As a set of best practices when constructing and naming your topics:

  • Define topics as a consistent hierarchy such as location/data-type/data-format/. For example, a client in the EU publishing HTTP metrics data would publish to eu/metrics/request_count so that subscribers can more easily identify the data.
  • Ensure that you are consistent with your casing (lower vs. upper case) for topic names. Topics are case-sensitive in the MQTT protocol and a client subscribed to eu/metrics/request_count will never receive a message published to EU/metrics/request_count (note the upper-cased “EU”).
  • Avoid overly long topic names (the MQTT specification supports up to 65K bytes). Long topic names will increase your payload size and the cost of message processing on both publishers and subscribers.
  • Avoid a leading forward slash when naming topics. /us/metrics/transactions_processed is a different topic from us/metrics/transactions_processed. The leading slash is unnecessary.

Messages

The MQTT standard that Cloudflare Pub/Sub is built on defines a message as the payload within a PUBLISH packet. Payloads themselves can be UTF-8 strings, which is what most developers are used to dealing with, or a stream of bytes (a “byte array”) for more complex use cases or for cases where you are using other serialized data formats, such as Protobuf or MessagePack.

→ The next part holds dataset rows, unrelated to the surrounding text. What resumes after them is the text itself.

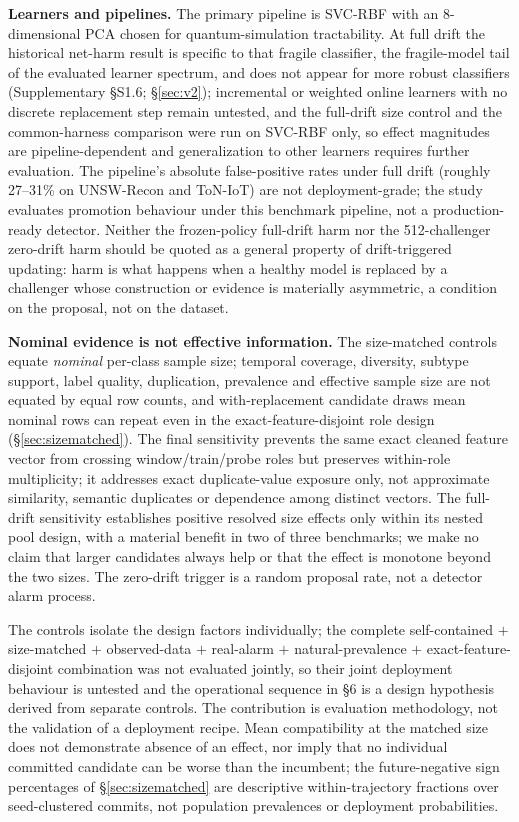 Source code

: \documentclass[journal]{IEEEtran}
\begin{document}
\textbf{Learners and pipelines.} The primary pipeline is SVC-RBF with an 8-dimensional PCA chosen for quantum-simulation tractability. At full drift the historical net-harm result is specific to that fragile classifier, the fragile-model tail of the evaluated learner spectrum, and does not appear for more robust classifiers (Supplementary \S S1.6; \S\ref{sec:v2}); incremental or weighted online learners with no discrete replacement step remain untested, and the full-drift size control and the common-harness comparison were run on SVC-RBF only, so effect magnitudes are pipeline-dependent and generalization to other learners requires further evaluation. The pipeline's absolute false-positive rates under full drift (roughly 27--31\% on UNSW-Recon and ToN-IoT) are not deployment-grade; the study evaluates promotion behaviour under this benchmark pipeline, not a production-ready detector. Neither the frozen-policy full-drift harm nor the 512-challenger zero-drift harm should be quoted as a general property of drift-triggered updating: harm is what happens when a healthy model is replaced by a challenger whose construction or evidence is materially asymmetric, a condition on the proposal, not on the dataset.

\textbf{Nominal evidence is not effective information.} The size-matched controls equate \emph{nominal} per-class sample size; temporal coverage, diversity, subtype support, label quality, duplication, prevalence and effective sample size are not equated by equal row counts, and with-replacement candidate draws mean nominal rows can repeat even in the exact-feature-disjoint role design (\S\ref{sec:sizematched}). The final sensitivity prevents the same exact cleaned feature vector from crossing window/train/probe roles but preserves within-role multiplicity; it addresses exact duplicate-value exposure only, not approximate similarity, semantic duplicates or dependence among distinct vectors. The full-drift sensitivity establishes positive resolved size effects only within its nested pool design, with a material benefit in two of three benchmarks; we make no claim that larger candidates always help or that the effect is monotone beyond the two sizes. The zero-drift trigger is a random proposal rate, not a detector alarm process.

The controls isolate the design factors individually; the complete self-contained $+$ size-matched $+$ observed-data $+$ real-alarm $+$ natural-prevalence $+$ exact-feature-disjoint combination was not evaluated jointly, so their joint deployment behaviour is untested and the operational sequence in \S6 is a design hypothesis derived from separate controls. The contribution is evaluation methodology, not the validation of a deployment recipe. Mean compatibility at the matched size does not demonstrate absence of an effect, nor imply that no individual committed candidate can be worse than the incumbent; the future-negative sign percentages of \S\ref{sec:sizematched} are descriptive within-trajectory fractions over seed-clustered commits, not population prevalences or deployment probabilities.
\end{document}
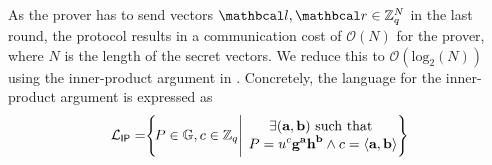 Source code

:   
  
  
  \vspace{1cm}
  
  As the prover has to send vectors $\lvec, \rvec \in \Z_q^N$ in the last round, the \proto protocol results in a communication cost of $\mathcal{O}(N)$ for the prover, where $N$ is the length of the secret vectors.
  We reduce this to $\mathcal{O}(\text{log}_2(N))$ using the inner-product argument in \cite{Bunz2018}. Concretely, the language for the inner-product argument is expressed as 
  \begin{equation}
    \L_{\textsf{IP}} = \hspace{-1mm}
    \left\{ 
    \hspace{-0.5mm}  
    P \in \G, c \in \Z_q \Bigg| 
    \text{
    \hspace{-3mm}
    \begin{tabular}{c}
    $\exists (\textbf{a}, \textbf{b}) \text{ such that }$
    \\ 
    $P = u^{c}\textbf{g}^{\textbf{a}} \textbf{h}^{\textbf{b}} \wedge c = \langle \textbf{a}, \textbf{b} \rangle$
    \end{tabular}
    \hspace{-3mm}
    }
    \hspace{-1.5mm}
    \right\}
    \label{eqnIPALanguage}
  \end{equation}
  
  
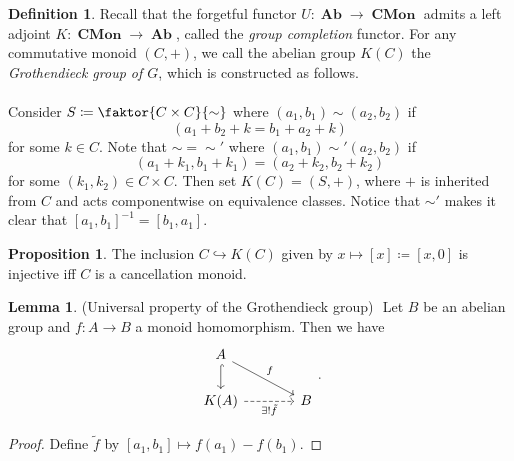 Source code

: \documentclass[10pt,letterpaper,cm]{nupset}
\theoremstyle{definition}
\newtheorem{definition}{Definition}
\theoremstyle{theorem}
\newtheorem{lemma}[theorem]{Lemma}
\newtheorem{prop}[theorem]{Proposition}
\theoremstyle{remark}
\newcommand{\1}{\mathbf{1}}
\newcommand{\0}{\vec 0}
\DeclareMathOperator{\Ab}{\mathbf{Ab}}
\DeclareMathOperator{\Cmon}{\mathbf{CMon}}
\begin{document}
\begin{abstract}
We begin low-dimensional $K$-theory, i.e., describe $K_0(-)$, $K_1(-)$, and $K_2(-)$, in various settings. The main sources for this talk are the following.
\begin{itemize}
\item \textit{nLab}.
\item Charles Weibel's \textit{The} K\textit{-book: an introduction to algebraic} K\textit{-theory}. Chapters I and II.
\item Eric M. Friedlander's \textit{An Introduction to} K\textit{-theory}, Chapter 1.
\end{itemize}
\end{abstract}

\begin{definition}
Recall that the forgetful functor $U: \Ab \to \Cmon$ admits a left adjoint $K: \Cmon \to \Ab$, called the \textit{group completion} functor. For any commutative monoid $(C, +)$, we call the abelian group $K(C)$ the \textit{Grothendieck group of $G$}, which is constructed as follows.
\\ \\ Consider $S\coloneqq \faktor{C \times C}{\sim}$ where $(a_1, b_1) \sim (a_2, b_2)$ if $$(a_1 + b_2 +k = b_1 + a_2 +k)$$ for some $k\in C$. Note that $\sim = \sim'$ where $(a_1, b_1) \sim' (a_2, b_2)$ if $$(a_1 + k_1, b_1 + k_1) = (a_2 +k_2, b_2 + k_2)$$ for some $(k_1, k_2) \in C\times C$. Then set $K(C) = (S, +)$, where $+$ is inherited from $C$ and acts componentwise on equivalence classes. Notice that $\sim'$ makes it clear that $[a_1, b_1]^{-1} = [b_1, a_1]$.
\end{definition}

\begin{prop}
The inclusion $C \hookrightarrow K(C)$ given by $x \mapsto [x]\coloneqq[x, 0]$ is injective iff $C$ is a cancellation monoid.
\end{prop}

\begin{lemma}{(Universal property of the Grothendieck group)} $ $
Let $B$ be an abelian group and $f: A \to B$ a monoid homomorphism. Then we have 
\[
\begin{tikzcd}[column sep=large]
A \arrow[rd, "f"] \arrow[d, hook] &  \\
K(A) \arrow[swap, r, "\exists! \tilde{f}", dashed] & B
\end{tikzcd}.
\]
\end{lemma}
\begin{proof}
Define $\tilde{f}$ by $[a_1, b_1]\mapsto f(a_1) - f(b_1)$.
\end{proof}
\end{document}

In Pub/Sub, which is based on MQTT v5.0, you can also set additional fields to indicate whether the payload is a string or a stream of bytes. Both the payloadFormatIndicator (0 for bytes; 1 for strings) property and the contentType property, which accepts a MIME type, can be used by the client to more clearly define the payload format.

As a set of best practices when sending Pub/Sub messages, you should consider:

  • Keep messages reasonably sized. Buffering data on the client up to 1 KB (or every 2-3 seconds) is a good way to optimize for message size, throughput, and overall system latency.
  • Set the payloadFormatIndicator property when publishing a message. This gives your subscribers or Workers a hint about how to parse the message.
  • Set the contentType property to the MIME type of the payload. For example, application/json or application/x-msgpack as an additional hint, especially if clients are actively publishing messages in different formats.